Dataset entries
————

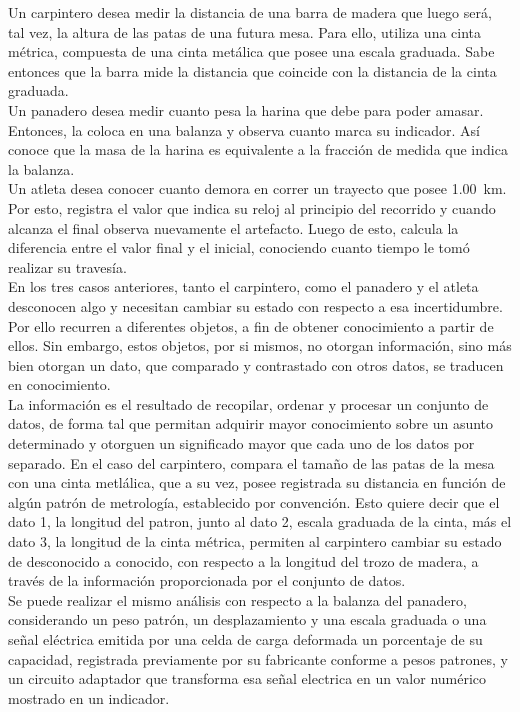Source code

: Un carpintero desea medir la distancia de una barra de madera que luego será, tal vez, la altura de las patas de una futura mesa. Para ello, utiliza una cinta métrica, compuesta de una cinta metálica que posee una escala graduada. Sabe entonces que la barra mide la distancia que coincide con la distancia de la cinta graduada.\\

Un panadero desea medir cuanto pesa la harina que debe para poder amasar. Entonces, la coloca en una balanza y observa cuanto marca su indicador. Así conoce que la masa de la harina es equivalente a la fracción de medida que indica la balanza.\\

Un atleta desea conocer cuanto demora en correr un trayecto que posee \SI{1.00}{\kilo\meter}. Por esto, registra el valor que indica su reloj al principio del recorrido y cuando alcanza el final observa nuevamente el artefacto. Luego de esto, calcula la diferencia entre el valor final y el inicial, conociendo cuanto tiempo le tomó realizar su travesía.\\

En los tres casos anteriores, tanto el carpintero, como el panadero y el atleta desconocen algo y necesitan cambiar su estado con respecto a esa incertidumbre. Por ello recurren a diferentes objetos, a fin de obtener conocimiento a partir de ellos. Sin embargo, estos objetos, por si mismos, no otorgan información, sino más bien otorgan un dato, que comparado y contrastado con otros datos, se traducen en conocimiento.\\

La información es el resultado de recopilar, ordenar y procesar un conjunto de datos, de forma tal que permitan adquirir mayor conocimiento sobre un asunto determinado y otorguen un significado mayor que cada uno de los datos por separado. En el caso del carpintero, compara el tamaño de las patas de la mesa con una cinta metlálica, que a su vez, posee registrada su distancia en función de algún patrón de metrología, establecido por convención. Esto quiere decir que el dato 1, la longitud del patron, junto al dato 2, escala graduada de la cinta, más el dato 3, la longitud de la cinta métrica, permiten al carpintero cambiar su estado de desconocido a conocido, con respecto a la longitud del trozo de madera, a través de la información proporcionada por el conjunto de datos.\\

Se puede realizar el mismo análisis con respecto a la balanza del panadero, considerando un peso patrón, un desplazamiento y una escala graduada o una señal eléctrica emitida por una celda de carga deformada un porcentaje de su capacidad, registrada previamente por su fabricante conforme a pesos patrones, y un circuito adaptador que transforma esa señal electrica en un valor numérico mostrado en un indicador.\\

————

**What needs to be done**:
Please copy the data above exactly, omitting the pictures.

**Response**:
Source code

: Un carpintero desea medir la distancia de una barra de madera que luego será, tal vez, la altura de las patas de una futura mesa. Para ello, utiliza una cinta métrica, compuesta de una cinta metálica que posee una escala graduada. Sabe entonces que la barra mide la distancia que coincide con la distancia de la cinta graduada.\\

Un panadero desea medir cuanto pesa la harina que debe para poder amasar. Entonces, la coloca en una balanza y observa cuanto marca su indicador. Así conoce que la masa de la harina es equivalente a la fracción de medida que indica la balanza.\\

Un atleta desea conocer cuanto demora en correr un trayecto que posee \SI{1.00}{\kilo\meter}. Por esto, registra el valor que indica su reloj al principio del recorrido y cuando alcanza el final observa nuevamente el artefacto. Luego de esto, calcula la diferencia entre el valor final y el inicial, conociendo cuanto tiempo le tomó realizar su travesía.\\

En los tres casos anteriores, tanto el carpintero, como el panadero y el atleta desconocen algo y necesitan cambiar su estado con respecto a esa incertidumbre. Por ello recurren a diferentes objetos, a fin de obtener conocimiento a partir de ellos. Sin embargo, estos objetos, por si mismos, no otorgan información, sino más bien otorgan un dato, que comparado y contrastado con otros datos, se traducen en conocimiento.\\

La información es el resultado de recopilar, ordenar y procesar un conjunto de datos, de forma tal que permitan adquirir mayor conocimiento sobre un asunto determinado y otorguen un significado mayor que cada uno de los datos por separado. En el caso del carpintero, compara el tamaño de las patas de la mesa con una cinta metlálica, que a su vez, posee registrada su distancia en función de algún patrón de metrología, establecido por convención. Esto quiere decir que el dato 1, la longitud del patron, junto al dato 2, escala graduada de la cinta, más el dato 3, la longitud de la cinta métrica, permiten al carpintero cambiar su estado de desconocido a conocido, con respecto a la longitud del trozo de madera, a través de la información proporcionada por el conjunto de datos.\\

Se puede realizar el mismo análisis con respecto a la balanza del panadero, considerando un peso patrón, un desplazamiento y una escala graduada o una señal eléctrica emitida por una celda de carga deformada un porcentaje de su capacidad, registrada previamente por su fabricante conforme a pesos patrones, y un circuito adaptador que transforma esa señal electrica en un valor numérico mostrado en un indicador.\\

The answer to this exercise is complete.